**YOUR TASK**
Transcribe, word for word and without additions, each line below from the one containing "1. Explore the" through the one containing "- Ensure Arial.ttf", both ends included.

[Rendered images with source text]
┌──

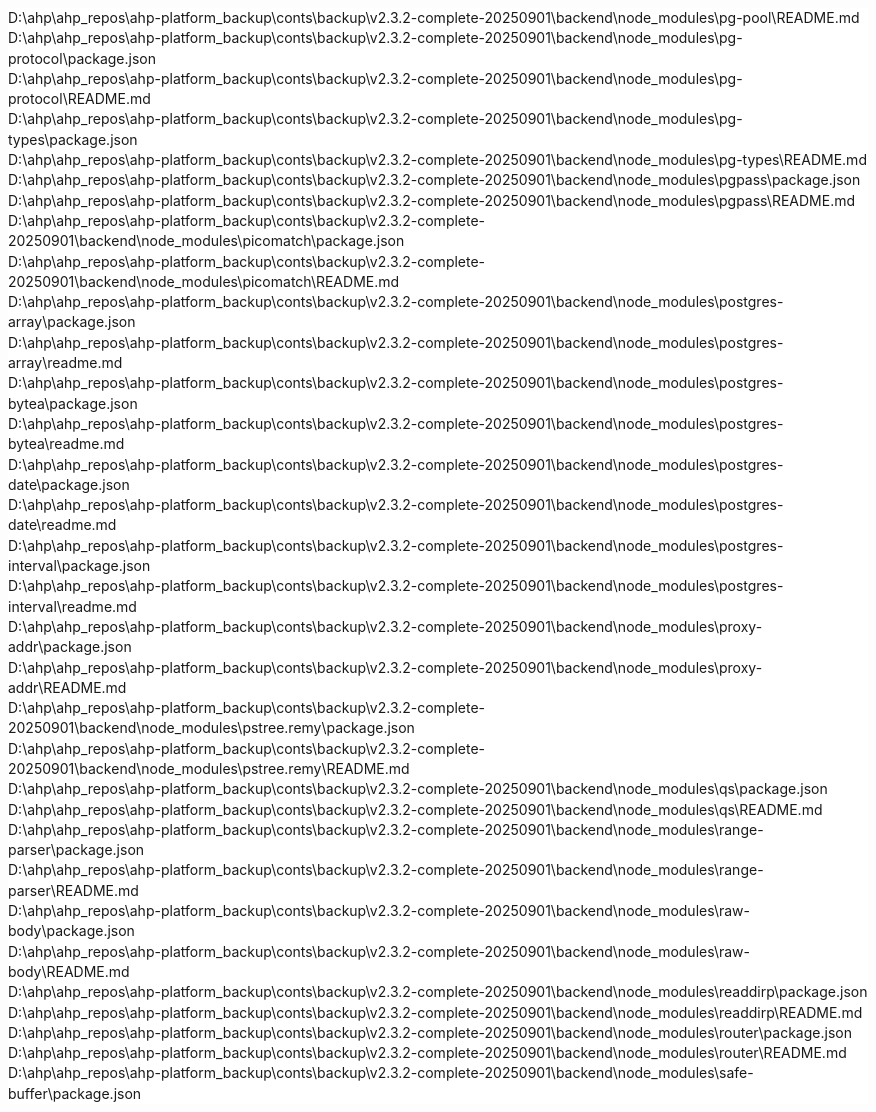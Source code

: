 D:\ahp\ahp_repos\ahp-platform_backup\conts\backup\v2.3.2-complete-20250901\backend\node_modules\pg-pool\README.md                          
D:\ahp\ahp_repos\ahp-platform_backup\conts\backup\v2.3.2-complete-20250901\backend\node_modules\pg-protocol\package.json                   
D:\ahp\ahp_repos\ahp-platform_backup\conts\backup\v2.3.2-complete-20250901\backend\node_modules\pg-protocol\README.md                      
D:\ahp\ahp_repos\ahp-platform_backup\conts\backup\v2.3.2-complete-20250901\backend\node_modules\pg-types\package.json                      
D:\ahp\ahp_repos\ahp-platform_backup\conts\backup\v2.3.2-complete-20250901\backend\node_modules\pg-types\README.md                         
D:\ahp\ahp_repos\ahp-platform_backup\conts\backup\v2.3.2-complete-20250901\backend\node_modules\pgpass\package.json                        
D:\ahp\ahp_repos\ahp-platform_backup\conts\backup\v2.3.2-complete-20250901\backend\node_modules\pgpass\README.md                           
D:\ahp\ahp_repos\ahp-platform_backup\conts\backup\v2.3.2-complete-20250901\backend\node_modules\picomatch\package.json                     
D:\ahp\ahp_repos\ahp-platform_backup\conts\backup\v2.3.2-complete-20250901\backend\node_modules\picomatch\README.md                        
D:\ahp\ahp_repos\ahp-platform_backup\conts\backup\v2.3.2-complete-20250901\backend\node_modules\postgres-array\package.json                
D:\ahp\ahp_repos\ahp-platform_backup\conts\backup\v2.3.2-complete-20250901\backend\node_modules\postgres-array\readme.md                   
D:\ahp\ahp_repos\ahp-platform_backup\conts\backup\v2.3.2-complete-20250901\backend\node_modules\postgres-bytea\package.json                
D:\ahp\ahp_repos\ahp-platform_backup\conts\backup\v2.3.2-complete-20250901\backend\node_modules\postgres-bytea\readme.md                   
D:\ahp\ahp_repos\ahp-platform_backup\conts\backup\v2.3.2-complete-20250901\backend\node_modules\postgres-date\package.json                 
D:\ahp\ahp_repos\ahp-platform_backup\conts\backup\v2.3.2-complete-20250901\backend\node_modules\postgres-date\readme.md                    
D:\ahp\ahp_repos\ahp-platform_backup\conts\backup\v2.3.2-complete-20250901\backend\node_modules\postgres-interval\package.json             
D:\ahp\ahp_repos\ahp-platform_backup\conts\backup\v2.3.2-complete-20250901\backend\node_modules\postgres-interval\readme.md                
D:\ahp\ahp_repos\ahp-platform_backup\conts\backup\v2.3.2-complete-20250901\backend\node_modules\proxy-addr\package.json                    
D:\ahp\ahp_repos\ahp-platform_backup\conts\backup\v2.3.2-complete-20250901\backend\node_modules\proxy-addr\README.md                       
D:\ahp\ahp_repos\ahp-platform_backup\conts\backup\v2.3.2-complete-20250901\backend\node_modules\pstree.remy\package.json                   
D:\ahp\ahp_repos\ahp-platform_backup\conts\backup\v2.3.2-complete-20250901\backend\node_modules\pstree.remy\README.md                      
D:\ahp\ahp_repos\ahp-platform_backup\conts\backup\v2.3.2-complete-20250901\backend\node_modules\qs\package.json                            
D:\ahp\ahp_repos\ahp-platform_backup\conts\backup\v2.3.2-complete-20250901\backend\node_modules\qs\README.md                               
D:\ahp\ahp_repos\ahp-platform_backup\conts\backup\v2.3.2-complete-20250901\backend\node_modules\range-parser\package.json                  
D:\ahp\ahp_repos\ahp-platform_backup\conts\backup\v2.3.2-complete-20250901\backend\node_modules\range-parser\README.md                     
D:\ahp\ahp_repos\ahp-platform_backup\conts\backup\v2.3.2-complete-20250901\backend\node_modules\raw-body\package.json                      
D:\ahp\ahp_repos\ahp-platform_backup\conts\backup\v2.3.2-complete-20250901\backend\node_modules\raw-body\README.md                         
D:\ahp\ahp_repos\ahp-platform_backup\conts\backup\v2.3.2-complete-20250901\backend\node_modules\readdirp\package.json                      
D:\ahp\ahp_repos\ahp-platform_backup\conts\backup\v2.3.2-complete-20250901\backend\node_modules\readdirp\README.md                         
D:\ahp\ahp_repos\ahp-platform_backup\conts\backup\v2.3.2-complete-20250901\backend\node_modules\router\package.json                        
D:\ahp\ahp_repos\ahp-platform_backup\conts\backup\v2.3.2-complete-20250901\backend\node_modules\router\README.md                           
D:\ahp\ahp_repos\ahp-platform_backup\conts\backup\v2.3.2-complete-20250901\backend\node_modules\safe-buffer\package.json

└──
┌──

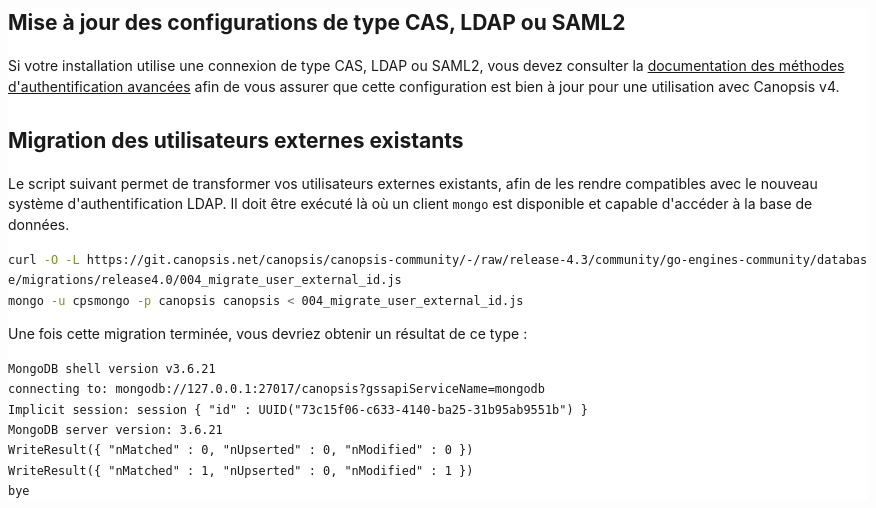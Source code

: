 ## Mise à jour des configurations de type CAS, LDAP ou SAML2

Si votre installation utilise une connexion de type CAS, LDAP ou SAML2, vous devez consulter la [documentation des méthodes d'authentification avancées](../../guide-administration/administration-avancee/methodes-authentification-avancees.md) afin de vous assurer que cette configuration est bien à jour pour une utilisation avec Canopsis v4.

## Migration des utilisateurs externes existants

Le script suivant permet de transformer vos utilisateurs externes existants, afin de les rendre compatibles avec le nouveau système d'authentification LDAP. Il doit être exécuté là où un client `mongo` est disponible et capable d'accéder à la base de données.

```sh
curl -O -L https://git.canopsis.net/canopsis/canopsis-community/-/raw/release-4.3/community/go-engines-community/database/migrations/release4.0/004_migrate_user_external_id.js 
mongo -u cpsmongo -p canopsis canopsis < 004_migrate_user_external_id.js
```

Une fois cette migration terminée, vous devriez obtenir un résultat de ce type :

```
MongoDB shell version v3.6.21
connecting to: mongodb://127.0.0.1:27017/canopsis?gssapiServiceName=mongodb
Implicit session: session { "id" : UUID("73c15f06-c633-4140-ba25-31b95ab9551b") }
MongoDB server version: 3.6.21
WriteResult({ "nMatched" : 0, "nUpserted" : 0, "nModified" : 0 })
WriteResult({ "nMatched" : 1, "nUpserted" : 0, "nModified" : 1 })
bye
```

└──
┌──

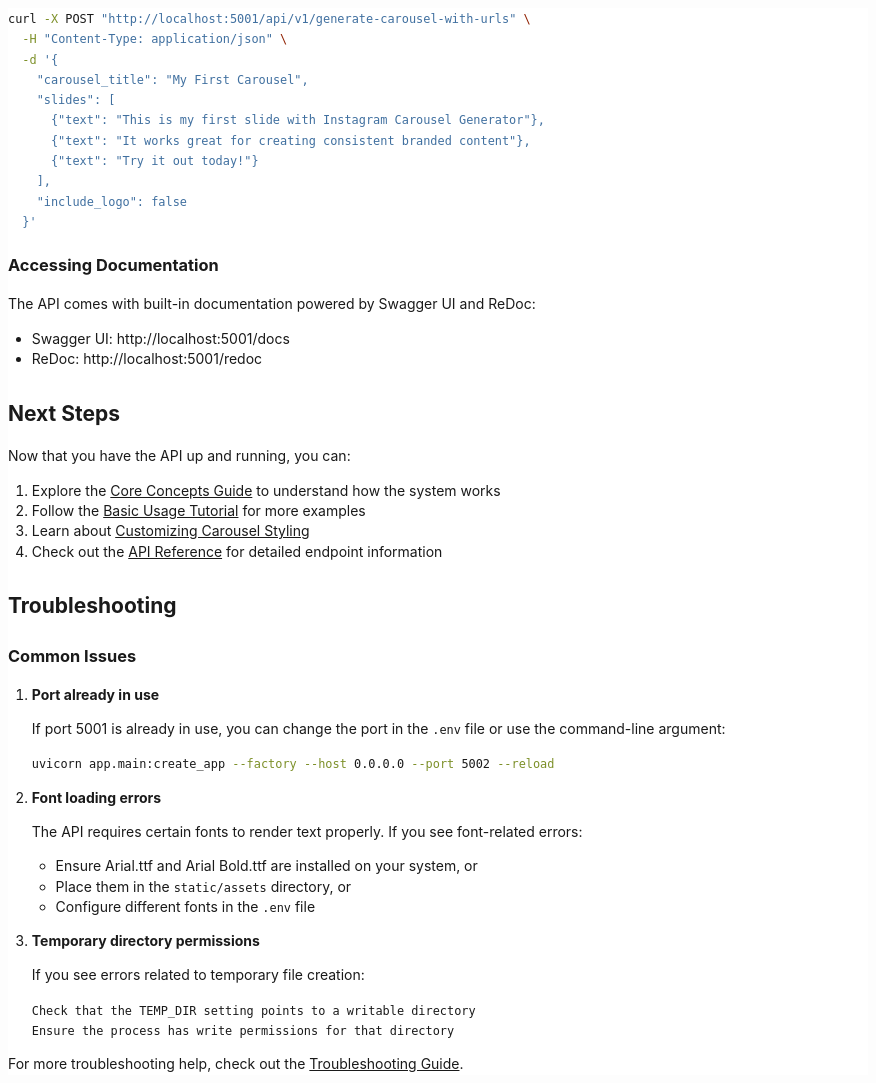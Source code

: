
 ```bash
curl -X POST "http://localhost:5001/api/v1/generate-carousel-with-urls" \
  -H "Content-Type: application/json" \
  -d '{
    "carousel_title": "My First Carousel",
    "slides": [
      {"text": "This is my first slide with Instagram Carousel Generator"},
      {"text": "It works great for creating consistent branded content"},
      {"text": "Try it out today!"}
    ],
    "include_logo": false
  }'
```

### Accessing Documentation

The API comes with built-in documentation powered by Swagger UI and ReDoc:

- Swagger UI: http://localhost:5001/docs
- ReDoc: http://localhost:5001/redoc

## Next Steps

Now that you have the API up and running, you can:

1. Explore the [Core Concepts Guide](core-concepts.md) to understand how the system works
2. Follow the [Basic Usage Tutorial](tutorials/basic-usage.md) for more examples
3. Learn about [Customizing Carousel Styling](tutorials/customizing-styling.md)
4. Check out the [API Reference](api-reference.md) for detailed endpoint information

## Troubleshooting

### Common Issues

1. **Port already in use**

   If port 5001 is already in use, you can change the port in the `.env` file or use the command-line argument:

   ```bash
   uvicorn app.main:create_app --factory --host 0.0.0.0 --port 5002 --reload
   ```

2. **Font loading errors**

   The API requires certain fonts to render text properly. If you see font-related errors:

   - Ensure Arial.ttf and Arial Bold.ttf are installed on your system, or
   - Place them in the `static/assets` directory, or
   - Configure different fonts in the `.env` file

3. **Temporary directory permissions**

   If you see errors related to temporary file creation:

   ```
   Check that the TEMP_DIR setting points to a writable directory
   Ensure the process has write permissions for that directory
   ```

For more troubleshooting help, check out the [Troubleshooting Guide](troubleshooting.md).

└──

**RESPONSE TO THE TASK**
1. Explore the [Core Concepts Guide](core-concepts.md) to understand how the system works
2. Follow the [Basic Usage Tutorial](tutorials/basic-usage.md) for more examples
3. Learn about [Customizing Carousel Styling](tutorials/customizing-styling.md)
4. Check out the [API Reference](api-reference.md) for detailed endpoint information

## Troubleshooting

### Common Issues

1. **Port already in use**

   If port 5001 is already in use, you can change the port in the `.env` file or use the command-line argument:

   ```bash
   uvicorn app.main:create_app --factory --host 0.0.0.0 --port 5002 --reload
   ```

2. **Font loading errors**

   The API requires certain fonts to render text properly. If you see font-related errors:

   - Ensure Arial.ttf and Arial Bold.ttf are installed on your system, or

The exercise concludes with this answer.